## [Problem to work on]
Look for the word "info" in the entries and copy each line where it appears.

## [Data extract]
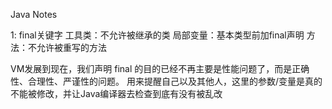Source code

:   Java Notes
  
1: final关键字
   工具类：不允许被继承的类
   局部变量：基本类型前加final声明
   方法：不允许被重写的方法
   
   VM发展到现在，我们声明 final 的目的已经不再主要是性能问题了，而是正确性、合理性、严谨性的问题。
   用来提醒自己以及其他人，这里的参数/变量是真的不能被修改，并让Java编译器去检查到底有没有被乱改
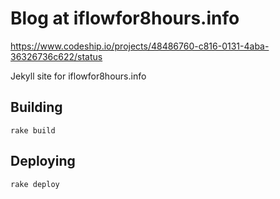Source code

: Blog at iflowfor8hours.info
=====

https://www.codeship.io/projects/48486760-c816-0131-4aba-36326736c622/status

Jekyll site for iflowfor8hours.info


Building
--------
    
    rake build


Deploying
---------

    rake deploy

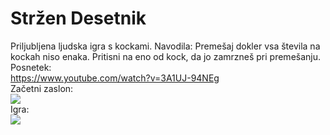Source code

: # Stržen Desetnik
Priljubljena ljudska igra s kockami.
Navodila:
Premešaj dokler vsa števila na kockah niso enaka.
Pritisni na eno od kock, da jo zamrzneš pri premešanju.
<br>
Posnetek:
<br> 
https://www.youtube.com/watch?v=3A1UJ-94NEg
<br>
Začetni zaslon:
<br>
<img src="https://media.discordapp.net/attachments/903312995294277672/991672557021450360/unknown.png">
<br>
Igra:
<br>
<img src="https://media.discordapp.net/attachments/903312995294277672/991672557021450360/unknown.png">
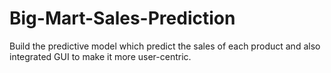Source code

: # Big-Mart-Sales-Prediction
Build the predictive model which predict the sales of each product and also integrated GUI to make it more user-centric.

## [Exercise output]
: Blog at iflowfor8hours.info
Jekyll site for iflowfor8hours.info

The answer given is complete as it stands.